What you need to do:
Could you give back every entry below exactly, with the pictures dropped?

Data for this task:
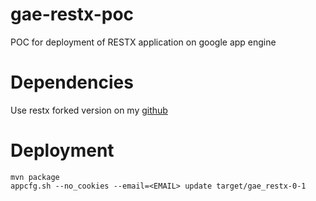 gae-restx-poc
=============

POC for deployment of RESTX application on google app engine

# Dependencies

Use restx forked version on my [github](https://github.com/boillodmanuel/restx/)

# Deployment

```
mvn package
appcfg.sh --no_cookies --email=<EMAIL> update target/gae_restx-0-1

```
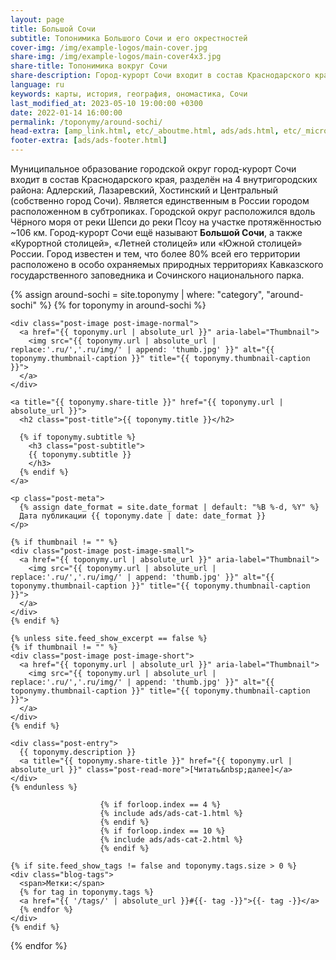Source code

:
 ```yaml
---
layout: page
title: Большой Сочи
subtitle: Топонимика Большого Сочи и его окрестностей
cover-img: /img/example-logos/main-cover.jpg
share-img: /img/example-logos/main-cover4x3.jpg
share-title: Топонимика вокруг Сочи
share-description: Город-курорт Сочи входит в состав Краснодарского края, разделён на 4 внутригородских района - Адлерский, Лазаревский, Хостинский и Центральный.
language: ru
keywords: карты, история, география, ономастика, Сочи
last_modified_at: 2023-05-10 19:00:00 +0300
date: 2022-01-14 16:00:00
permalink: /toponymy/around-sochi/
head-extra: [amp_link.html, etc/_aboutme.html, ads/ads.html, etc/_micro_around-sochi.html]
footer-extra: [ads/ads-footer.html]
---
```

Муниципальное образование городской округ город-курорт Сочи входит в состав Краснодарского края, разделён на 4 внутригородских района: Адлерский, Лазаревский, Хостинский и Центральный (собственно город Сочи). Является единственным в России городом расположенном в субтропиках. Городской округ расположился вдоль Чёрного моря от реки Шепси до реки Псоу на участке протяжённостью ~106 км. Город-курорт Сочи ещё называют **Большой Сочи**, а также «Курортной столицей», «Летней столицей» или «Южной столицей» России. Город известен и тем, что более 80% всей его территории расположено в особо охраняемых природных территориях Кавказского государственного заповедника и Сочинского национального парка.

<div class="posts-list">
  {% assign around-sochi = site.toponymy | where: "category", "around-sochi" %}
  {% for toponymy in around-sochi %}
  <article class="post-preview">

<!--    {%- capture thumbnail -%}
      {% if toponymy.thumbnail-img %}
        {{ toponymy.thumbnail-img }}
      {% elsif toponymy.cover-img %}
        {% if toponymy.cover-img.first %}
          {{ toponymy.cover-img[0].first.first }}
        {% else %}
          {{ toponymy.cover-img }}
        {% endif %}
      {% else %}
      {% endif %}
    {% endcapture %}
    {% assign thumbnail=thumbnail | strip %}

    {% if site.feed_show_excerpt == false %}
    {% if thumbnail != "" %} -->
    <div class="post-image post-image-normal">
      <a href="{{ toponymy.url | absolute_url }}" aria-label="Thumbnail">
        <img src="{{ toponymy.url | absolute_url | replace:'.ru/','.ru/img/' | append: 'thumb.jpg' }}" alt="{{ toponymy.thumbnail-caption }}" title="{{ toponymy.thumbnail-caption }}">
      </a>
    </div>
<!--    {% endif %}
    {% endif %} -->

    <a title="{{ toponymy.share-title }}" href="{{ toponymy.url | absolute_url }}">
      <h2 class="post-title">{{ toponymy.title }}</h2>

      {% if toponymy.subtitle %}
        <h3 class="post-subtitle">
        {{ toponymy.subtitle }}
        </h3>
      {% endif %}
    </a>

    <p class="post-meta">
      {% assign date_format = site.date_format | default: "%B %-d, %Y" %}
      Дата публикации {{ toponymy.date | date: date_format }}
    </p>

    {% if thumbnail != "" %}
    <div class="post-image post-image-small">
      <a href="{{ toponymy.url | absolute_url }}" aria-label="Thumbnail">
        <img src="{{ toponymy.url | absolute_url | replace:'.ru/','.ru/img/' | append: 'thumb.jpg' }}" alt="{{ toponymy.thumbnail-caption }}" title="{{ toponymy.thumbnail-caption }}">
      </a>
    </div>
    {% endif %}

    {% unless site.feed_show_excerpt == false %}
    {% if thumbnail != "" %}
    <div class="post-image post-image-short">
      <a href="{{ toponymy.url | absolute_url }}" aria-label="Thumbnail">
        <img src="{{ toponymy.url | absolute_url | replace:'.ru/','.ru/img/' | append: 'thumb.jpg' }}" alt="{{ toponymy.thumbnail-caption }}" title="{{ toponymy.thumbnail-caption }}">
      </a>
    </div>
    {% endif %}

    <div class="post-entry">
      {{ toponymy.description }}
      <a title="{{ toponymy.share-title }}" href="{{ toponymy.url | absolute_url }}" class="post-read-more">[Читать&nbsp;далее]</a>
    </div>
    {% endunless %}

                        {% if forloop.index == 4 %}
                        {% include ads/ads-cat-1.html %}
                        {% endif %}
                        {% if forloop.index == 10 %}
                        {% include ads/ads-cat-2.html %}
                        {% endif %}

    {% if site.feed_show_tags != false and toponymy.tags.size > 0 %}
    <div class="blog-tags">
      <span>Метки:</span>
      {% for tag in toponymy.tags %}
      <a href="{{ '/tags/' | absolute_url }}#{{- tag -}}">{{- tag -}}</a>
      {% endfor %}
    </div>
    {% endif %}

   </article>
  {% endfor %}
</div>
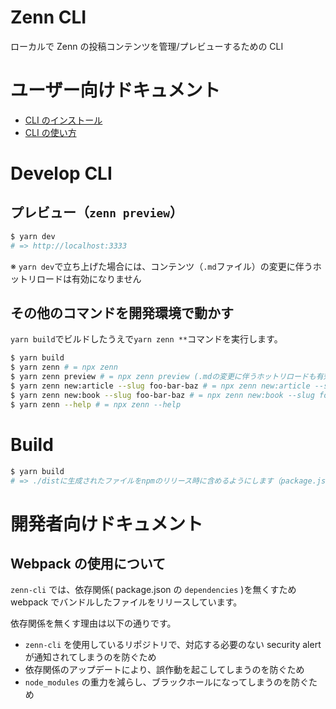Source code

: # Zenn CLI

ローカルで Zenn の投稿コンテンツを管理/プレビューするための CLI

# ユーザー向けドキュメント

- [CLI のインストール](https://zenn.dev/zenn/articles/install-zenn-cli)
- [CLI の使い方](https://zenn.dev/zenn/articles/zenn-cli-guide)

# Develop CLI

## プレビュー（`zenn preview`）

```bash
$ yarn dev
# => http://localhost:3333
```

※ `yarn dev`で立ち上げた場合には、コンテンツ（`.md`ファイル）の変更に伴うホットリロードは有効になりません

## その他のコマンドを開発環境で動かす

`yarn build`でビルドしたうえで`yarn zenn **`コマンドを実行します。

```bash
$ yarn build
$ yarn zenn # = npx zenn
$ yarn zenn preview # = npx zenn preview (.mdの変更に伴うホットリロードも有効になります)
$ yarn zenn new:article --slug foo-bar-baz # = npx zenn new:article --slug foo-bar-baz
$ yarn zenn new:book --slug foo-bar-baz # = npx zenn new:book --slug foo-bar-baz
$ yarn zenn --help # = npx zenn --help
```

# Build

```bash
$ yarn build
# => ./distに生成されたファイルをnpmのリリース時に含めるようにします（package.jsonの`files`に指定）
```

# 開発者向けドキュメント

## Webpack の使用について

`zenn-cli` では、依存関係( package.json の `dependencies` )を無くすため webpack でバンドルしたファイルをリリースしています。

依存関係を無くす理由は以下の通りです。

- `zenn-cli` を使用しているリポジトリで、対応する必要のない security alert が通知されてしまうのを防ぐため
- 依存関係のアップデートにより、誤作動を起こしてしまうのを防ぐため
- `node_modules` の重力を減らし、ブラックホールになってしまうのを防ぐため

Your solution:
 gae-restx-poc
=============

POC for deployment of RESTX application on google app engine

# Dependencies

Use restx forked version on my [github](https://github.com/boillodmanuel/restx/)

# Deployment

```
mvn package
appcfg.sh --no_cookies --email=<EMAIL> update target/gae_restx-0-1

```
Source code

:
 ```yaml
---
layout: page
title: Большой Сочи
subtitle: Топонимика Большого Сочи и его окрестностей
cover-img: /img/example-logos/main-cover.jpg
share-img: /img/example-logos/main-cover4x3.jpg
share-title: Топонимика вокруг Сочи
share-description: Город-курорт Сочи входит в состав Краснодарского края, разделён на 4 внутригородских района - Адлерский, Лазаревский, Хостинский и Центральный.
language: ru
keywords: карты, история, география, ономастика, Сочи
last_modified_at: 2023-05-10 19:00:00 +0300
date: 2022-01-14 16:00:00
permalink: /toponymy/around-sochi/
head-extra: [amp_link.html, etc/_aboutme.html, ads/ads.html, etc/_micro_around-sochi.html]
footer-extra: [ads/ads-footer.html]
---
```

Муниципальное образование городской округ город-курорт Сочи входит в состав Краснодарского края, разделён на 4 внутригородских района: Адлерский, Лазаревский, Хостинский и Центральный (собственно город Сочи). Является единственным в России городом расположенном в субтропиках. Городской округ расположился вдоль Чёрного моря от реки Шепси до реки Псоу на участке протяжённостью ~106 км. Город-курорт Сочи ещё называют **Большой Сочи**, а также «Курортной столицей», «Летней столицей» или «Южной столицей» России. Город известен и тем, что более 80% всей его территории расположено в особо охраняемых природных территориях Кавказского государственного заповедника и Сочинского национального парка.

<div class="posts-list">
  {% assign around-sochi = site.toponymy | where: "category", "around-sochi" %}
  {% for toponymy in around-sochi %}
  <article class="post-preview">

<!--    {%- capture thumbnail -%}
      {% if toponymy.thumbnail-img %}
        {{ toponymy.thumbnail-img }}
      {% elsif toponymy.cover-img %}
        {% if toponymy.cover-img.first %}
          {{ toponymy.cover-img[0].first.first }}
        {% else %}
          {{ toponymy.cover-img }}
        {% endif %}
      {% else %}
      {% endif %}
    {% endcapture %}
    {% assign thumbnail=thumbnail | strip %}

    {% if site.feed_show_excerpt == false %}
    {% if thumbnail != "" %} -->
    <div class="post-image post-image-normal">
      <a href="{{ toponymy.url | absolute_url }}" aria-label="Thumbnail">
        <img src="{{ toponymy.url | absolute_url | replace:'.ru/','.ru/img/' | append: 'thumb.jpg' }}" alt="{{ toponymy.thumbnail-caption }}" title="{{ toponymy.thumbnail-caption }}">
      </a>
    </div>
<!--    {% endif %}
    {% endif %} -->

    <a title="{{ toponymy.share-title }}" href="{{ toponymy.url | absolute_url }}">
      <h2 class="post-title">{{ toponymy.title }}</h2>

      {% if toponymy.subtitle %}
        <h3 class="post-subtitle">
        {{ toponymy.subtitle }}
        </h3>
      {% endif %}
    </a>

    <p class="post-meta">
      {% assign date_format = site.date_format | default: "%B %-d, %Y" %}
      Дата публикации {{ toponymy.date | date: date_format }}
    </p>

    {% if thumbnail != "" %}
    <div class="post-image post-image-small">
      <a href="{{ toponymy.url | absolute_url }}" aria-label="Thumbnail">
        <img src="{{ toponymy.url | absolute_url | replace:'.ru/','.ru/img/' | append: 'thumb.jpg' }}" alt="{{ toponymy.thumbnail-caption }}" title="{{ toponymy.thumbnail-caption }}">
      </a>
    </div>
    {% endif %}

    {% unless site.feed_show_excerpt == false %}
    {% if thumbnail != "" %}
    <div class="post-image post-image-short">
      <a href="{{ toponymy.url | absolute_url }}" aria-label="Thumbnail">
        <img src="{{ toponymy.url | absolute_url | replace:'.ru/','.ru/img/' | append: 'thumb.jpg' }}" alt="{{ toponymy.thumbnail-caption }}" title="{{ toponymy.thumbnail-caption }}">
      </a>
    </div>
    {% endif %}

    <div class="post-entry">
      {{ toponymy.description }}
      <a title="{{ toponymy.share-title }}" href="{{ toponymy.url | absolute_url }}" class="post-read-more">[Читать&nbsp;далее]</a>
    </div>
    {% endunless %}

                        {% if forloop.index == 4 %}
                        {% include ads/ads-cat-1.html %}
                        {% endif %}
                        {% if forloop.index == 10 %}
                        {% include ads/ads-cat-2.html %}
                        {% endif %}

    {% if site.feed_show_tags != false and toponymy.tags.size > 0 %}
    <div class="blog-tags">
      <span>Метки:</span>
      {% for tag in toponymy.tags %}
      <a href="{{ '/tags/' | absolute_url }}#{{- tag -}}">{{- tag -}}</a>
      {% endfor %}
    </div>
    {% endif %}

   </article>
  {% endfor %}
</div>
Source code

: # Zenn CLI

ローカルで Zenn の投稿コンテンツを管理/プレビューするための CLI

# ユーザー向けドキュメント

- [CLI のインストール](https://zenn.dev/zenn/articles/install-zenn-cli)
- [CLI の使い方](https://zenn.dev/zenn/articles/zenn-cli-guide)

# Develop CLI

## プレビュー（`zenn preview`）

```bash
$ yarn dev
# => http://localhost:3333
```

※ `yarn dev`で立ち上げた場合には、コンテンツ（`.md`ファイル）の変更に伴うホットリロードは有効になりません

## その他のコマンドを開発環境で動かす

`yarn build`でビルドしたうえで`yarn zenn **`コマンドを実行します。

```bash
$ yarn build
$ yarn zenn # = npx zenn
$ yarn zenn preview # = npx zenn preview (.mdの変更に伴うホットリロードも有効になります)
$ yarn zenn new:article --slug foo-bar-baz # = npx zenn new:article --slug foo-bar-baz
$ yarn zenn new:book --slug foo-bar-baz # = npx zenn new:book --slug foo-bar-baz
$ yarn zenn --help # = npx zenn --help
```

# Build

```bash
$ yarn build
# => ./distに生成されたファイルをnpmのリリース時に含めるようにします（package.jsonの`files`に指定）
```

# 開発者向けドキュメント

## Webpack の使用について

`zenn-cli` では、依存関係( package.json の `dependencies` )を無くすため webpack でバンドルしたファイルをリリースしています。

依存関係を無くす理由は以下の通りです。

- `zenn-cli` を使用しているリポジトリで、対応する必要のない security alert が通知されてしまうのを防ぐため
- 依存関係のアップデートにより、誤作動を起こしてしまうのを防ぐため
- `node_modules` の重力を減らし、ブラックホールになってしまうのを防ぐため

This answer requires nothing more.